One factor was that the coronavirus wiped out millions of front-line jobs in leisure and hospitality, travel, retail, education and other sectors, especially in 2020. As low-paid workers in these positions became unemployed or left the labor force entirely, it skewed the entire wage distribution higher.
Beyond this statistical quirk, the government’s aggressive response to the economic fallout from COVID-19—specifically, the trillions of dollars in stimulus funding—led to a rapid recovery of the job market. That, in turn, has pulled wages upward.
“Low unemployment is a primary reason” for the movement in wages, Mishel says. “And that didn’t happen magically. It was policy.”
But all of this progress is sure to be fleeting unless Washington implements a host of other policies aimed at giving workers more power on a sustained basis. Wage growth has already started to show signs of moderating in recent months.
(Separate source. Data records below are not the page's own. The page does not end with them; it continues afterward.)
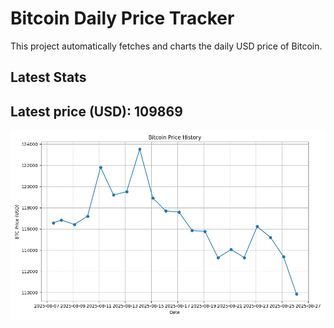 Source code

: # Bitcoin Daily Price Tracker

This project automatically fetches and charts the daily USD price of Bitcoin.

## Latest Stats

## Latest price (USD): <!--BTC_PRICE-->109869<!--/BTC_PRICE-->

![BTC Historical Chart](btc_price_history.png)
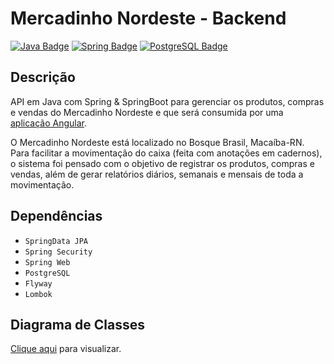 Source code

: # Mercadinho Nordeste - Backend
[![Java Badge](https://img.shields.io/badge/Java-ED8B00?style=for-the-badge&logo=openjdk&logoColor=white)](https://www.java.com/)
[![Spring Badge](https://img.shields.io/badge/Spring-6DB33F?style=for-the-badge&logo=spring&logoColor=white)](https://spring.io/)
[![PostgreSQL Badge](https://img.shields.io/badge/PostgreSQL-316192?style=for-the-badge&logo=postgresql&logoColor=white)](https://www.postgresql.org/)

## Descrição
API em Java com Spring & SpringBoot para gerenciar os produtos, compras e vendas do Mercadinho Nordeste e que será consumida por uma [aplicação Angular](https://github.com/marcosdinei/mercadinho-nordeste-frontend).

O Mercadinho Nordeste está localizado no Bosque Brasil, Macaíba-RN. Para facilitar a movimentação do caixa (feita com anotações em cadernos), o sistema foi pensado com o objetivo de registrar os produtos, compras e vendas, além de gerar relatórios diários, semanais e mensais de toda a movimentação.

## Dependências
- ``SpringData JPA``
- ``Spring Security``
- ``Spring Web``
- ``PostgreSQL``
- ``Flyway``
- ``Lombok``

## Diagrama de Classes
[Clique aqui](https://lucid.app/lucidchart/b226f064-d01c-4728-a9ab-161c867ebfa0/edit?viewport_loc=-243%2C58%2C2476%2C1216%2C0_0&invitationId=inv_3502613d-7d40-42fc-a0e9-3c0a8f9a143c) para visualizar.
We need, among other measures, to rewrite labor law to revitalize collective bargaining, as well as to foster new avenues for employees’ voices to be heard; make “full employment”—the point at which most everyone who wants a job can find one and a catalyst for rising wages—a primary goal of government; restore overtime pay so that the majority of salaried workers qualify as they did in the 1970s, not just the 15% who do now; buttress worker protections so that it’s harder for employers to pilfer people’s wages or to misclassify employees as contractors; and transform the federal minimum wage, which has been stuck at $7.25 an hour since 2009, into a genuine living wage.
Otherwise, we are bound to quickly revert to the norm of the last 40 years. Mishel and his Economic Policy Institute colleagues have long documented the trend: From the late 1940s until the late 1970s, pay and benefits for the typical worker rose in lockstep with productivity. In other words, as the nation’s economic output expanded, the workers who made that prosperity possible got their fair share of a growing pie.
But since then, productivity growth has outstripped the growth in workers’ compensation by a huge amount. In fact, had a 20th-percentile worker’s wages kept up with the 59.6% increase in productivity since 1979, they would have made $17.78 rather than the $13.04 earned in 2019, before the pandemic boost in wages.
And how long would it take to close the productivity-pay gap going forward? Using projections for productivity growth by the nonpartisan Congressional Budget Office, Mishel figures that even if wage growth maintained the feverish pace of the past two years, properly rewarding such a worker for the fruits of their labor would not happen until 2032.